■ What is needed
Select from the data all lines with the word "Comparación".

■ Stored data

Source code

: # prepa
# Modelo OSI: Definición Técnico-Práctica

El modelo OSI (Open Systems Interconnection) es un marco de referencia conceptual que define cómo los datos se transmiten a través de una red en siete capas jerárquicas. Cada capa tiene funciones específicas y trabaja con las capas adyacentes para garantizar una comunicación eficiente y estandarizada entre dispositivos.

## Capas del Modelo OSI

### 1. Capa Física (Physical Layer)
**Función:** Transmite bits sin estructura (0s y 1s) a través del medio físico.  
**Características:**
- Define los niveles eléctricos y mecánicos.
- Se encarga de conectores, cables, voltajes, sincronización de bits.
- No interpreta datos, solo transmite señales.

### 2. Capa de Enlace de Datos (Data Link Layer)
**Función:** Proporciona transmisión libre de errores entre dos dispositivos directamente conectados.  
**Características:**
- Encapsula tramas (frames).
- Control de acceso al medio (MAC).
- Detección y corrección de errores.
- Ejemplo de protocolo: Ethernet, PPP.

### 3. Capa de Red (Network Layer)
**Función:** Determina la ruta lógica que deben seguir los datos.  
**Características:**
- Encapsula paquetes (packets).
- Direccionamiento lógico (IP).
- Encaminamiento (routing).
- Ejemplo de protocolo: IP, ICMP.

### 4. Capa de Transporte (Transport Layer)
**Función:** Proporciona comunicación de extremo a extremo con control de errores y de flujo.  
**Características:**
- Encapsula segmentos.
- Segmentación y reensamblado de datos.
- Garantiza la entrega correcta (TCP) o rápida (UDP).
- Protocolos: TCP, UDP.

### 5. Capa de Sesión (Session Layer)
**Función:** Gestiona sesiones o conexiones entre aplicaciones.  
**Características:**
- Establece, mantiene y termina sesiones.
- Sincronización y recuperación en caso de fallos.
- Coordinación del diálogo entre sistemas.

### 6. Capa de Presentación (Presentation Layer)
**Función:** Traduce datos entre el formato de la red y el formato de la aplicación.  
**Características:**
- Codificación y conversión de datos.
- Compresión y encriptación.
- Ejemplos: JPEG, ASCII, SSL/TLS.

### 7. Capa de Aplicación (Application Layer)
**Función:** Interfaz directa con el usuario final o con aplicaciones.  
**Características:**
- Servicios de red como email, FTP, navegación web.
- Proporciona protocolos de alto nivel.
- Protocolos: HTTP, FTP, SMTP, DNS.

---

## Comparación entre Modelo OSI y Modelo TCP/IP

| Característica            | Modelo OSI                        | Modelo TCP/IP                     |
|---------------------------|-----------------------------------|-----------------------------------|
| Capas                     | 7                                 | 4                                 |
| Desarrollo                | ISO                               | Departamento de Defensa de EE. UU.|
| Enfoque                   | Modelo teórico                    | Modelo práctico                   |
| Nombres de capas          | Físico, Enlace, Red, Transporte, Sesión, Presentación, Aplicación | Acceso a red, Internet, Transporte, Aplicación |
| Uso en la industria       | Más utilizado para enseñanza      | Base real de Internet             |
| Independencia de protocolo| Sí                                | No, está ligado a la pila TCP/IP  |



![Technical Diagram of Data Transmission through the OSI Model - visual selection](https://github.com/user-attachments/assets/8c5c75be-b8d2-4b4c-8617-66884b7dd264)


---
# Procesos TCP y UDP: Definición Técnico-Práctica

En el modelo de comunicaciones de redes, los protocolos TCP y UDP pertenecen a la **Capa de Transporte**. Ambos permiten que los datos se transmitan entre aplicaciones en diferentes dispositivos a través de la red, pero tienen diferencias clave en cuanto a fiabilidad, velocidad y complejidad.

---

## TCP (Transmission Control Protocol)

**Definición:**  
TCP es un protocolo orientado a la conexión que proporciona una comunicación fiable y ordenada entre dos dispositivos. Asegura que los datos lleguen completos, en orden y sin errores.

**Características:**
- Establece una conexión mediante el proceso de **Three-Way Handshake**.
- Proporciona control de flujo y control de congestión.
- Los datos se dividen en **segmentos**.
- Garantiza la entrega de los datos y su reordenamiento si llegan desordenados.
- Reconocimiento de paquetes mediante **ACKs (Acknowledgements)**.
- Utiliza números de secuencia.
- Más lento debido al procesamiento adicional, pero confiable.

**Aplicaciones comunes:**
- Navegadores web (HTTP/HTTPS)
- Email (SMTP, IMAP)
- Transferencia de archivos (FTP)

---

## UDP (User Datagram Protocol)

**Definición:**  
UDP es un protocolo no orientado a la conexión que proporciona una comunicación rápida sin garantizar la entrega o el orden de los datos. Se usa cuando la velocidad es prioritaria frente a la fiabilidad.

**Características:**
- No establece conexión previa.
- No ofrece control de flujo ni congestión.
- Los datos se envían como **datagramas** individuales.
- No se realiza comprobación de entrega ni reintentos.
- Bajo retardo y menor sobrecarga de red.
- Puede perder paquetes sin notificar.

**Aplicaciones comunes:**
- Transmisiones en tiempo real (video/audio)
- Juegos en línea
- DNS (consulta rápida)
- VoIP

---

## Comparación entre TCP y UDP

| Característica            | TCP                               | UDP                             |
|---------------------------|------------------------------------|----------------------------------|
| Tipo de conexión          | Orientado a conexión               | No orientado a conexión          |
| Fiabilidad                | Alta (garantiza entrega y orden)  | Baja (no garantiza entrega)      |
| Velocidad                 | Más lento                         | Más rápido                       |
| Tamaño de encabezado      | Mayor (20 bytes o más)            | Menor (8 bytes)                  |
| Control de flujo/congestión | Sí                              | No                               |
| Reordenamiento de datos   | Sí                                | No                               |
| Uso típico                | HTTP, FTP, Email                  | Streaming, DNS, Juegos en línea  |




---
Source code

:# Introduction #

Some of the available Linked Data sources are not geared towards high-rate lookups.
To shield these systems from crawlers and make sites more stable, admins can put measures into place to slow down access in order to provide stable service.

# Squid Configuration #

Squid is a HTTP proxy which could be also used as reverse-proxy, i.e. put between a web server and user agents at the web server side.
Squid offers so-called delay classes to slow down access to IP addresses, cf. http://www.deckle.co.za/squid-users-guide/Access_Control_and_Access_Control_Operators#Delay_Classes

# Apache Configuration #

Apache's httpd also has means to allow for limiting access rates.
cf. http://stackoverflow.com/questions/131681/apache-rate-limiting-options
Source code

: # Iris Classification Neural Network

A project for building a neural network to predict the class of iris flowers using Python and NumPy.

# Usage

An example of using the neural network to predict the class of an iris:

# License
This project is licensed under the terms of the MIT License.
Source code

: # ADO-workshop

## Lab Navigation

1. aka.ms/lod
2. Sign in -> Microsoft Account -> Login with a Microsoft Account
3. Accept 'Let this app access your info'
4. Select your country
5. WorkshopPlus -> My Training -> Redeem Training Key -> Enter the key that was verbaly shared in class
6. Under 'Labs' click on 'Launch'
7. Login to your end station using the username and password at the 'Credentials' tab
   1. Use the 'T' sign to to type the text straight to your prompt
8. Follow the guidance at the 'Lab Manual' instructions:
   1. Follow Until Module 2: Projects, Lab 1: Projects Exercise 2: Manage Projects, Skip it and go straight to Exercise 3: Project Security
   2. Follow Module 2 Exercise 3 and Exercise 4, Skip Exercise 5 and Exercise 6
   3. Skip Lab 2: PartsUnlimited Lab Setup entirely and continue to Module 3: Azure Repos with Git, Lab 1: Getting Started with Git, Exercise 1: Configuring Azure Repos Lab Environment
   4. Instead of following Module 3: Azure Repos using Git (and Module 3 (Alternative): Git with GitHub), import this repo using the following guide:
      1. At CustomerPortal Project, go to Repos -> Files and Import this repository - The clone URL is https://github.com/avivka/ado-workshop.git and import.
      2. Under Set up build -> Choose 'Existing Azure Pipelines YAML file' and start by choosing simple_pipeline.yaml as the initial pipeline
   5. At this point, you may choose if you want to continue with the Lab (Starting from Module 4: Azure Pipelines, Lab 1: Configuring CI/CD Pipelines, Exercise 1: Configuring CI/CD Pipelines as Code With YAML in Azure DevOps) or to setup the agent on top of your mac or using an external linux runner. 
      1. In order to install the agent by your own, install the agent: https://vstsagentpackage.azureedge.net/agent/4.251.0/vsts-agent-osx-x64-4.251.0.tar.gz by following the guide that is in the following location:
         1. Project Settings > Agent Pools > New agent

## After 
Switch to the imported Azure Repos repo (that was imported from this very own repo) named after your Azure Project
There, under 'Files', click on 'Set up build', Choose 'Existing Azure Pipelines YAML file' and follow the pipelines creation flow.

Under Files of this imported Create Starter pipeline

■ Worked solution
## Comparación entre Modelo OSI y Modelo TCP/IP
## Comparación entre TCP y UDP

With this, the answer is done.